#### What to produce
Every record below must be retyped exactly, with the pictures left out.

======

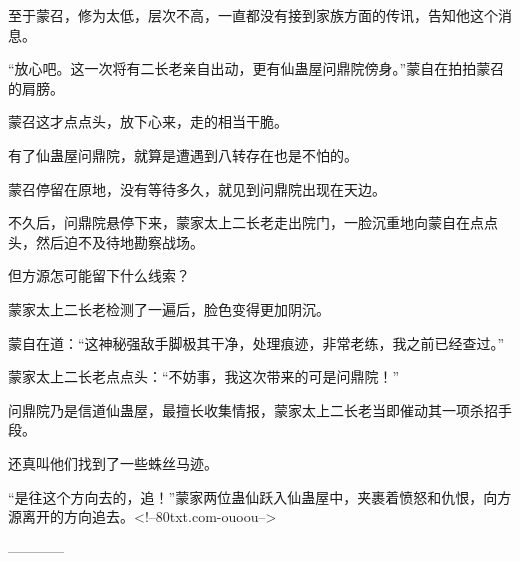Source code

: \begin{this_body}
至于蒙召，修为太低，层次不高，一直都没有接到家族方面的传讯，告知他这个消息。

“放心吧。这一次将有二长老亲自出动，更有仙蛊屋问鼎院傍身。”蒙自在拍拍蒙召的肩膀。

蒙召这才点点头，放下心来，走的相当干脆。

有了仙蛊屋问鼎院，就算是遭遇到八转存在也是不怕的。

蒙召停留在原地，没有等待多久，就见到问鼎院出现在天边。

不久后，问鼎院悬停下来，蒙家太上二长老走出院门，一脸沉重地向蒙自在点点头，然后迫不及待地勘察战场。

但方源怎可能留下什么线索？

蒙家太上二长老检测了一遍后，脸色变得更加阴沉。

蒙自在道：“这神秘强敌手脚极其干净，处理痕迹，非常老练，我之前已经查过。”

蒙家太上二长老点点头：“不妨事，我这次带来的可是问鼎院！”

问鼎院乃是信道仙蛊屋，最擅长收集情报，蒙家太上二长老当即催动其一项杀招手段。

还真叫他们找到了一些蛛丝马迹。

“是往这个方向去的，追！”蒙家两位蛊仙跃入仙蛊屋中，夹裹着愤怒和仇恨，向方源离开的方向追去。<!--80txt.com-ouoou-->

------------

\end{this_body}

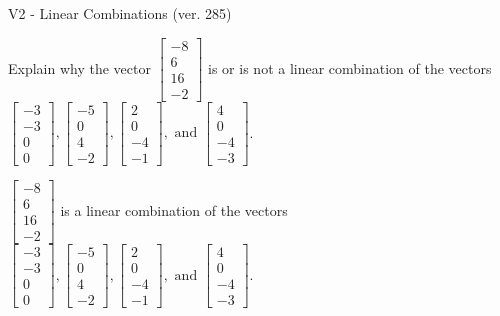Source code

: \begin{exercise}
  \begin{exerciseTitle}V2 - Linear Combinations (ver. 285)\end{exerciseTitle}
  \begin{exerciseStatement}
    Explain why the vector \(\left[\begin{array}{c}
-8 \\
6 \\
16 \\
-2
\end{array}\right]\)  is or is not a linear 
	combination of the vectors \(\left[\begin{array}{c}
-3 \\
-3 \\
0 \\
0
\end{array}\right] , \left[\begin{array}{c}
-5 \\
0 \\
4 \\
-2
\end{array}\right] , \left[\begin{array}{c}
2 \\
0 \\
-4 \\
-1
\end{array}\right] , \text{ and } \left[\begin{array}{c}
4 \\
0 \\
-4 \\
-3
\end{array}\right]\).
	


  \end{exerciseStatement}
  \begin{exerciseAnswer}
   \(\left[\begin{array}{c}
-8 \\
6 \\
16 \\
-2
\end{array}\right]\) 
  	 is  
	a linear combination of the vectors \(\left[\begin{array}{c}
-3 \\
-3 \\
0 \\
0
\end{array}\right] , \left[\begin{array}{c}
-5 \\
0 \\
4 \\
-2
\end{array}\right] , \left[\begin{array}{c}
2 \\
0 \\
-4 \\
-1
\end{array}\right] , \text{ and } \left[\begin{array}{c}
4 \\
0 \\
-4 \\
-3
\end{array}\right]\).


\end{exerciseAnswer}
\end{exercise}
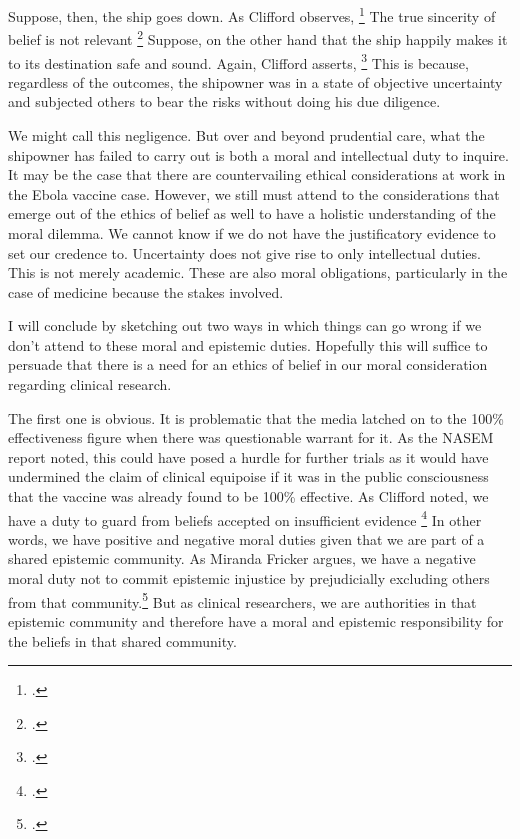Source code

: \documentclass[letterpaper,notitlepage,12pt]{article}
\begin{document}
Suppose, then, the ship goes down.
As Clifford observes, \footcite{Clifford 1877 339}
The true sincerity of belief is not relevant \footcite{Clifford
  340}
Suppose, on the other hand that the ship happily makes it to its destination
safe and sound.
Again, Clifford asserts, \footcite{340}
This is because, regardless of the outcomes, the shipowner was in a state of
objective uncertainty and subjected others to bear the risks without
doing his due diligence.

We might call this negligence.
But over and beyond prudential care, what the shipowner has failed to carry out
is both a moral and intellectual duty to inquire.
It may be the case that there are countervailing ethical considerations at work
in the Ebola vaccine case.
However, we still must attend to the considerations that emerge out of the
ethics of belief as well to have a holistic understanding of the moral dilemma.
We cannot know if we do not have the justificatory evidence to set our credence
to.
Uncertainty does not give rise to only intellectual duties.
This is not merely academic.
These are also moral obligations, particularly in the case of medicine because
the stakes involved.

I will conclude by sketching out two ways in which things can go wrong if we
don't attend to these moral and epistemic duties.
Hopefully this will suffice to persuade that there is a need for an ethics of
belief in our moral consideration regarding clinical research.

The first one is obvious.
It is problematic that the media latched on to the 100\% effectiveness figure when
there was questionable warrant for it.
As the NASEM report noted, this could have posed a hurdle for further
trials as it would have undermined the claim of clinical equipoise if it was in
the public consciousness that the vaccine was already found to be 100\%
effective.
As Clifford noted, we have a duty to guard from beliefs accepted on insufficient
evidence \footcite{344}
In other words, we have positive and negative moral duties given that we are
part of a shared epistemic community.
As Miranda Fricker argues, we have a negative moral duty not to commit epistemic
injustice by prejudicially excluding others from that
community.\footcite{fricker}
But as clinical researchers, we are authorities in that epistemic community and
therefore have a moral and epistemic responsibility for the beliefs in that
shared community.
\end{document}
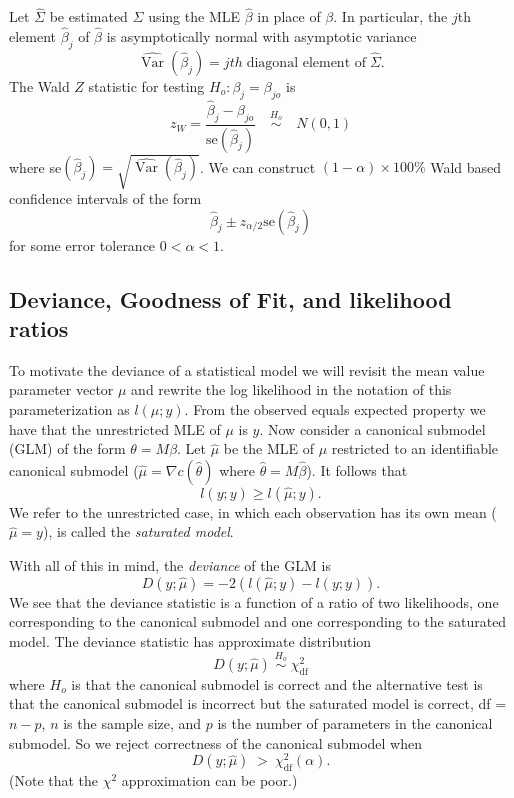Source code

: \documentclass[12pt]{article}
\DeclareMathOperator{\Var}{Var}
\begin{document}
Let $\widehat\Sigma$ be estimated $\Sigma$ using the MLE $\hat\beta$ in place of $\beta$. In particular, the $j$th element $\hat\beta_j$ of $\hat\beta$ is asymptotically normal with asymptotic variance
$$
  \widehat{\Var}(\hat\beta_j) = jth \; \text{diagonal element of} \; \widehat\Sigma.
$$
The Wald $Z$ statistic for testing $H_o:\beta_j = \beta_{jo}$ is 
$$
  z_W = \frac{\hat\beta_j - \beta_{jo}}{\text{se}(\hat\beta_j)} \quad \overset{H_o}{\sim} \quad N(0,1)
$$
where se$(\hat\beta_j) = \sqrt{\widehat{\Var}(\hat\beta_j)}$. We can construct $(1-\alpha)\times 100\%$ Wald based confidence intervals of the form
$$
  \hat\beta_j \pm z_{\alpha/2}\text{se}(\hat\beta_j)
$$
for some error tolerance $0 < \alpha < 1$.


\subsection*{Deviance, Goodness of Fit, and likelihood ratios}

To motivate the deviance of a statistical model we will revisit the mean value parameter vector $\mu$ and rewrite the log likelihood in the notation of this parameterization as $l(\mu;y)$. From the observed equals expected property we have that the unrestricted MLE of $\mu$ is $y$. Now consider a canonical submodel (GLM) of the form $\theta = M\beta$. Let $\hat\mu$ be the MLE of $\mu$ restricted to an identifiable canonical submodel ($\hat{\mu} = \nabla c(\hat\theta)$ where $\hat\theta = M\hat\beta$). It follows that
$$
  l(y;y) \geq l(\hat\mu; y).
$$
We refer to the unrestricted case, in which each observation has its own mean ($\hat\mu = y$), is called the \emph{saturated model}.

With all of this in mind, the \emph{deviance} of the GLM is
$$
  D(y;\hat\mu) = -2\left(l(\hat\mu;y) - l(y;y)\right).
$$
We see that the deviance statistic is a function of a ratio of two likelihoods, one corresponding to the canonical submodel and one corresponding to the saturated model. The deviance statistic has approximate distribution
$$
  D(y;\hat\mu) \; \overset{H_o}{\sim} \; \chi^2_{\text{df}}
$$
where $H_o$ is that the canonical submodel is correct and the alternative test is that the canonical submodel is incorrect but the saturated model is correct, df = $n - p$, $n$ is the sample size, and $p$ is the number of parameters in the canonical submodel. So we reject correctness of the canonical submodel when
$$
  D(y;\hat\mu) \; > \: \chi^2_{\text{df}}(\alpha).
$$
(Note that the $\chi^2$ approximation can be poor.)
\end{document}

======

#### Output of the task
Source code

: \begin{this_body}
至于蒙召，修为太低，层次不高，一直都没有接到家族方面的传讯，告知他这个消息。

“放心吧。这一次将有二长老亲自出动，更有仙蛊屋问鼎院傍身。”蒙自在拍拍蒙召的肩膀。

蒙召这才点点头，放下心来，走的相当干脆。

有了仙蛊屋问鼎院，就算是遭遇到八转存在也是不怕的。

蒙召停留在原地，没有等待多久，就见到问鼎院出现在天边。

不久后，问鼎院悬停下来，蒙家太上二长老走出院门，一脸沉重地向蒙自在点点头，然后迫不及待地勘察战场。

但方源怎可能留下什么线索？

蒙家太上二长老检测了一遍后，脸色变得更加阴沉。

蒙自在道：“这神秘强敌手脚极其干净，处理痕迹，非常老练，我之前已经查过。”

蒙家太上二长老点点头：“不妨事，我这次带来的可是问鼎院！”

问鼎院乃是信道仙蛊屋，最擅长收集情报，蒙家太上二长老当即催动其一项杀招手段。

还真叫他们找到了一些蛛丝马迹。

“是往这个方向去的，追！”蒙家两位蛊仙跃入仙蛊屋中，夹裹着愤怒和仇恨，向方源离开的方向追去。<!--80txt.com-ouoou-->

------------

\end{this_body}

Source code

: \begin{exercise}
  \begin{exerciseTitle}V2 - Linear Combinations (ver. 285)\end{exerciseTitle}
  \begin{exerciseStatement}
    Explain why the vector \(\left[\begin{array}{c}
-8 \\
6 \\
16 \\
-2
\end{array}\right]\)  is or is not a linear 
	combination of the vectors \(\left[\begin{array}{c}
-3 \\
-3 \\
0 \\
0
\end{array}\right] , \left[\begin{array}{c}
-5 \\
0 \\
4 \\
-2
\end{array}\right] , \left[\begin{array}{c}
2 \\
0 \\
-4 \\
-1
\end{array}\right] , \text{ and } \left[\begin{array}{c}
4 \\
0 \\
-4 \\
-3
\end{array}\right]\).
	


  \end{exerciseStatement}
  \begin{exerciseAnswer}
   \(\left[\begin{array}{c}
-8 \\
6 \\
16 \\
-2
\end{array}\right]\) 
  	 is  
	a linear combination of the vectors \(\left[\begin{array}{c}
-3 \\
-3 \\
0 \\
0
\end{array}\right] , \left[\begin{array}{c}
-5 \\
0 \\
4 \\
-2
\end{array}\right] , \left[\begin{array}{c}
2 \\
0 \\
-4 \\
-1
\end{array}\right] , \text{ and } \left[\begin{array}{c}
4 \\
0 \\
-4 \\
-3
\end{array}\right]\).


\end{exerciseAnswer}
\end{exercise}
Source code

: \documentclass[letterpaper,notitlepage,12pt]{article}
\begin{document}
Suppose, then, the ship goes down.
As Clifford observes, \footcite{Clifford 1877 339}
The true sincerity of belief is not relevant \footcite{Clifford
  340}
Suppose, on the other hand that the ship happily makes it to its destination
safe and sound.
Again, Clifford asserts, \footcite{340}
This is because, regardless of the outcomes, the shipowner was in a state of
objective uncertainty and subjected others to bear the risks without
doing his due diligence.

We might call this negligence.
But over and beyond prudential care, what the shipowner has failed to carry out
is both a moral and intellectual duty to inquire.
It may be the case that there are countervailing ethical considerations at work
in the Ebola vaccine case.
However, we still must attend to the considerations that emerge out of the
ethics of belief as well to have a holistic understanding of the moral dilemma.
We cannot know if we do not have the justificatory evidence to set our credence
to.
Uncertainty does not give rise to only intellectual duties.
This is not merely academic.
These are also moral obligations, particularly in the case of medicine because
the stakes involved.

I will conclude by sketching out two ways in which things can go wrong if we
don't attend to these moral and epistemic duties.
Hopefully this will suffice to persuade that there is a need for an ethics of
belief in our moral consideration regarding clinical research.

The first one is obvious.
It is problematic that the media latched on to the 100\% effectiveness figure when
there was questionable warrant for it.
As the NASEM report noted, this could have posed a hurdle for further
trials as it would have undermined the claim of clinical equipoise if it was in
the public consciousness that the vaccine was already found to be 100\%
effective.
As Clifford noted, we have a duty to guard from beliefs accepted on insufficient
evidence \footcite{344}
In other words, we have positive and negative moral duties given that we are
part of a shared epistemic community.
As Miranda Fricker argues, we have a negative moral duty not to commit epistemic
injustice by prejudicially excluding others from that
community.\footcite{fricker}
But as clinical researchers, we are authorities in that epistemic community and
therefore have a moral and epistemic responsibility for the beliefs in that
shared community.
\end{document}
Source code

: \documentclass[12pt]{article}
\DeclareMathOperator{\Var}{Var}
\begin{document}
Let $\widehat\Sigma$ be estimated $\Sigma$ using the MLE $\hat\beta$ in place of $\beta$. In particular, the $j$th element $\hat\beta_j$ of $\hat\beta$ is asymptotically normal with asymptotic variance
$$
  \widehat{\Var}(\hat\beta_j) = jth \; \text{diagonal element of} \; \widehat\Sigma.
$$
The Wald $Z$ statistic for testing $H_o:\beta_j = \beta_{jo}$ is 
$$
  z_W = \frac{\hat\beta_j - \beta_{jo}}{\text{se}(\hat\beta_j)} \quad \overset{H_o}{\sim} \quad N(0,1)
$$
where se$(\hat\beta_j) = \sqrt{\widehat{\Var}(\hat\beta_j)}$. We can construct $(1-\alpha)\times 100\%$ Wald based confidence intervals of the form
$$
  \hat\beta_j \pm z_{\alpha/2}\text{se}(\hat\beta_j)
$$
for some error tolerance $0 < \alpha < 1$.


\subsection*{Deviance, Goodness of Fit, and likelihood ratios}

To motivate the deviance of a statistical model we will revisit the mean value parameter vector $\mu$ and rewrite the log likelihood in the notation of this parameterization as $l(\mu;y)$. From the observed equals expected property we have that the unrestricted MLE of $\mu$ is $y$. Now consider a canonical submodel (GLM) of the form $\theta = M\beta$. Let $\hat\mu$ be the MLE of $\mu$ restricted to an identifiable canonical submodel ($\hat{\mu} = \nabla c(\hat\theta)$ where $\hat\theta = M\hat\beta$). It follows that
$$
  l(y;y) \geq l(\hat\mu; y).
$$
We refer to the unrestricted case, in which each observation has its own mean ($\hat\mu = y$), is called the \emph{saturated model}.

With all of this in mind, the \emph{deviance} of the GLM is
$$
  D(y;\hat\mu) = -2\left(l(\hat\mu;y) - l(y;y)\right).
$$
We see that the deviance statistic is a function of a ratio of two likelihoods, one corresponding to the canonical submodel and one corresponding to the saturated model. The deviance statistic has approximate distribution
$$
  D(y;\hat\mu) \; \overset{H_o}{\sim} \; \chi^2_{\text{df}}
$$
where $H_o$ is that the canonical submodel is correct and the alternative test is that the canonical submodel is incorrect but the saturated model is correct, df = $n - p$, $n$ is the sample size, and $p$ is the number of parameters in the canonical submodel. So we reject correctness of the canonical submodel when
$$
  D(y;\hat\mu) \; > \: \chi^2_{\text{df}}(\alpha).
$$
(Note that the $\chi^2$ approximation can be poor.)
\end{document}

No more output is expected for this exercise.